The travels I have upcoming are a combination of sacred and secular, if a bit more PG than Chaucer’s tales. I’ll be in Prince Edward Island next week to lecture about preaching to a synod of Presbyterian ministers, being sure to oblige them by quoting Anne of Green Gables at some point (Oct 20-22). I’ll also lecture on preaching for the Lester Randall Preaching Festival that we at TEMC have helped cosponsor for many years on October 27.

The night of the 27th I leave for the UK for a few days. Our son Sam is studying abroad in St. Andrew’s this semester, continuing to work on his love for theology and the arts. London is as good a midway point to meet as we could find. I find my soul fed by the cathedrals in the UK. They are surprisingly more ancient than most Roman Catholic cathedrals. Had England remained Roman, those Norman churches would have been updated. They’d still be beautiful, but they would look very different—more like churches in Italy or France do today. The ecclesial treasures in places like Winchester and St. Alban’s inspire precisely because we can feel their antiquity. It was this sense of awe that inspired the Eaton family and led to the building of our gothic edifice on St. Clair.

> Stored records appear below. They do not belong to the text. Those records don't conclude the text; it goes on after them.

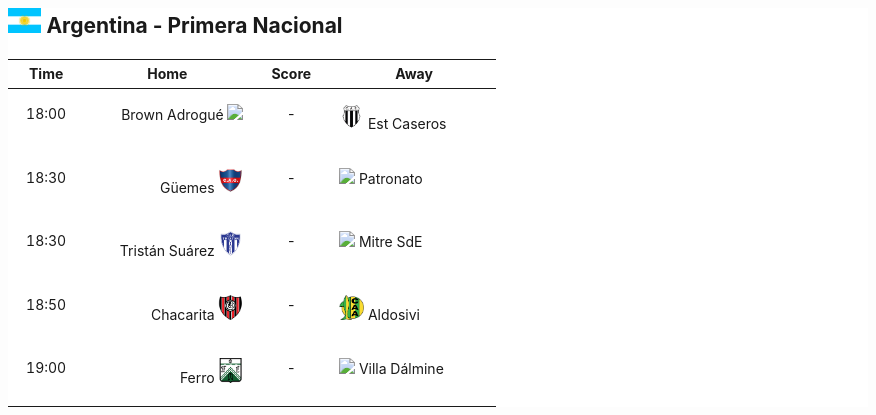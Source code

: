 
## <img src="/static/logos/Argentina-Primera Nacional.png" height="25px"> Argentina - Primera Nacional

<div align="center">

&emsp;Time&emsp; | &emsp;&emsp;&emsp;&emsp;Home&emsp;&emsp;&emsp;&emsp; | &emsp;Score&emsp; | &emsp;&emsp;&emsp;&emsp;Away&emsp;&emsp;&emsp;&emsp; |
| ------------ | ------------ | ------------ | ------------ |
| <p align="center">18:00</p> | <p align="right">Brown Adrogué <img src="/static/logos/CA Brown de Adrogué.png" height="25px"></p> | <p align="center">-</p> | <p align="left"><img src="/static/logos/CA Estudiantes de Caseros.png" height="25px"> Est Caseros</p> |
| <p align="center">18:30</p> | <p align="right">Güemes <img src="/static/logos/Club Atlético Güemes de Santiago del Estero.png" height="25px"></p> | <p align="center">-</p> | <p align="left"><img src="/static/logos/CA Patronato de la Juventud Católica.png" height="25px"> Patronato</p> |
| <p align="center">18:30</p> | <p align="right">Tristán Suárez <img src="/static/logos/CSyD Tristán Suárez.png" height="25px"></p> | <p align="center">-</p> | <p align="left"><img src="/static/logos/Club Atlético Mitre de Santiago del Estero.png" height="25px"> Mitre SdE</p> |
| <p align="center">18:50</p> | <p align="right">Chacarita <img src="/static/logos/CA Chacarita Juniors.png" height="25px"></p> | <p align="center">-</p> | <p align="left"><img src="/static/logos/CA Aldosivi.png" height="25px"> Aldosivi</p> |
| <p align="center">19:00</p> | <p align="right">Ferro <img src="/static/logos/Club Ferro Carril Oeste.png" height="25px"></p> | <p align="center">-</p> | <p align="left"><img src="/static/logos/Club Villa Dálmine.png" height="25px"> Villa Dálmine</p> |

Cathedral worship has been something of a good news story in the Church of England in recent years. Small village and parish churches may be struggling, but more people are attending worship in England’s 42 cathedrals. Another western good news story is the rise of English choral evensong . . . in the Netherlands. That’s right, in some other country than England. Most Dutch people do speak English, especially in cathedral cities, but one wonders why the choral tradition hasn’t taken hold with Dutch song. Roll out English choral music in a Dutch cathedral and watch people flock in. It’s odd, I’m not going to lie to you.

From England I travel to Israel for a pilgrimage with Canadian Christian clergy sponsored by the Israeli consulate. Our sponsors insist we are welcome to ask any question, however prickly, and Israelis are known for appreciating straight and blunt talk rather than politesse. It’ll be a good time to be in Israel, with hopes for peace as high as they’ve been in recent memory. I’ve gone on and led pious Christian pilgrimages but have never gone on a trip designed to learn about Jewish experience, so I look forward to all I stand to learn and to come back and share with y’all. We will be visiting some of the sites associated with the October 7th massacre and no doubt will join our Jewish elder siblings in praying for peace at the Western Wall. I’ll be back to preach to you again on November 9th.

With the extraordinary pastoral staff we have here at TEMC I don’t worry about leaving overmuch, you’re in such good hands. But I will miss you and pray for you, as I hope you will for me. Take me to lunch when I’m back and I’ll share some of the bawdier stories collected, though I’m sure I’ll have nothing on Chaucer’s Wife of Bath.